The crafty barstewards robbed us of our Christmas at home, and deceived us into believing it was a short trip. The extra pencils and last minute stores showed them up.


----------



## borderreiver (Oct 11, 2008)

Was on that long jetty new year 62/63 on border reiver
when a bunker boat went through the jetty leaving us with sludge in the tank bottoms which had gone cold after dry dock all this sludge hand dug out in port said and lost to david jones locker. next cargo clean gas oil
When leaving the jetty the ropes caugt the lights and took them off


----------



## sidsal (Nov 13, 2007)

border reiver:
Fancy ! I don't suppose the jetty's there now.

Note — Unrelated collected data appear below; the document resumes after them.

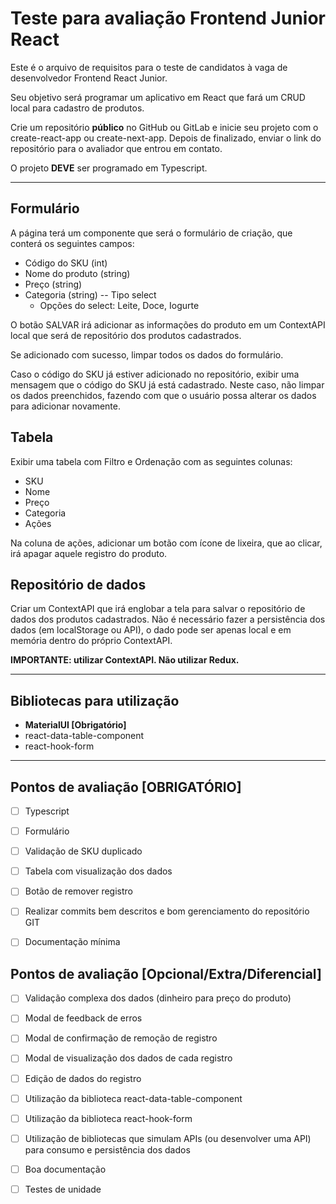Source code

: Teste para avaliação Frontend Junior React
==========================================

Este é o arquivo de requisitos para o teste de candidatos à vaga de desenvolvedor Frontend React Junior.

Seu objetivo será programar um aplicativo em React que fará um CRUD local para cadastro de produtos.

Crie um repositório **público** no GitHub ou GitLab e inicie seu projeto com o create-react-app ou create-next-app.
Depois de finalizado, enviar o link do repositório para o avaliador que entrou em contato.

O projeto **DEVE** ser programado em Typescript.

------

Formulário
----------

A página terá um componente que será o formulário de criação, que conterá os seguintes campos:

* Código do SKU (int)
* Nome do produto (string)
* Preço (string)
* Categoria (string) -- Tipo select
    * Opções do select: Leite, Doce, Iogurte

O botão SALVAR irá adicionar as informações do produto em um ContextAPI local que será de repositório dos produtos cadastrados.

Se adicionado com sucesso, limpar todos os dados do formulário.

Caso o código do SKU já estiver adicionado no repositório, exibir uma mensagem que o código do SKU já está cadastrado. Neste caso, não limpar os dados preenchidos, fazendo com que o usuário possa alterar os dados para adicionar novamente.

Tabela
------

Exibir uma tabela com Filtro e Ordenação com as seguintes colunas:

* SKU
* Nome
* Preço
* Categoria
* Ações

Na coluna de ações, adicionar um botão com ícone de lixeira, que ao clicar, irá apagar aquele registro do produto.


Repositório de dados
--------------------

Criar um ContextAPI que irá englobar a tela para salvar o repositório de dados dos produtos cadastrados. Não é necessário fazer a persistência dos dados (em localStorage ou API), o dado pode ser apenas local e em memória dentro do próprio ContextAPI.

**IMPORTANTE: utilizar ContextAPI. Não utilizar Redux.**

-----


Bibliotecas para utilização
---------------------------

* **MaterialUI [Obrigatório]**
* react-data-table-component
* react-hook-form

-----


Pontos de avaliação [OBRIGATÓRIO]
---------------------------------

- [ ] Typescript
- [ ] Formulário
- [ ] Validação de SKU duplicado
- [ ] Tabela com visualização dos dados
- [ ] Botão de remover registro
- [ ] Realizar commits bem descritos e bom gerenciamento do repositório GIT
- [ ] Documentação mínima


Pontos de avaliação [Opcional/Extra/Diferencial]
------------------------------

- [ ] Validação complexa dos dados (dinheiro para preço do produto)
- [ ] Modal de feedback de erros
- [ ] Modal de confirmação de remoção de registro
- [ ] Modal de visualização dos dados de cada registro
- [ ] Edição de dados do registro
- [ ] Utilização da biblioteca react-data-table-component
- [ ] Utilização da biblioteca react-hook-form
- [ ] Utilização de bibliotecas que simulam APIs (ou desenvolver uma API) para consumo e persistência dos dados
- [ ] Boa documentação
- [ ] Testes de unidade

It was a really barren and "back of beyond place". As the saying goes - if the UK was a human body, Killingholm jetty is where it would get piles" !!


----------



## borderreiver (Oct 11, 2008)

You are correct the Killingholm jetty is a narrow pier. The gas jetty next door is a little better. but it all in the middle of no were too far to the pub very little signes to tell you how to get there. Have another story for saitend


----------



## jim barnes (Dec 7, 2005)

The stuff in the news as you say is about trying to save jobs for the British workers, trying to tell us they cant get skilled workers to do the jobs(rubbish) Can any one remember our British ships with British crews on deck ???
Lyndsay lads are supporting the Dispute at Staythorpe where British workers are being denied jobs being undertaken by foreign workers


----------



## billyboy (Jul 6, 2005)

Shop steward at Jim Barnes meeting: "Right then Brothers, What do you propose we do about this matter?" ... LOL


----------



## jim barnes (Dec 7, 2005)

billyboy said:


> Shop steward at Jim Barnes meeting: "Right then Brothers, What do you propose we do about this matter?" ... LOL


Got to be carefull will get moved to the rough seas if not carefull.
reply to Billy " suport the construction workers UK" (Thumb)


----------



## sidsal (Nov 13, 2007)

As the old saying goes -
"WE WANT OUR RIGHTS.
WE DON'T KNOW WHAT THEY ARE BUT WE STILL WANT THEM"


----------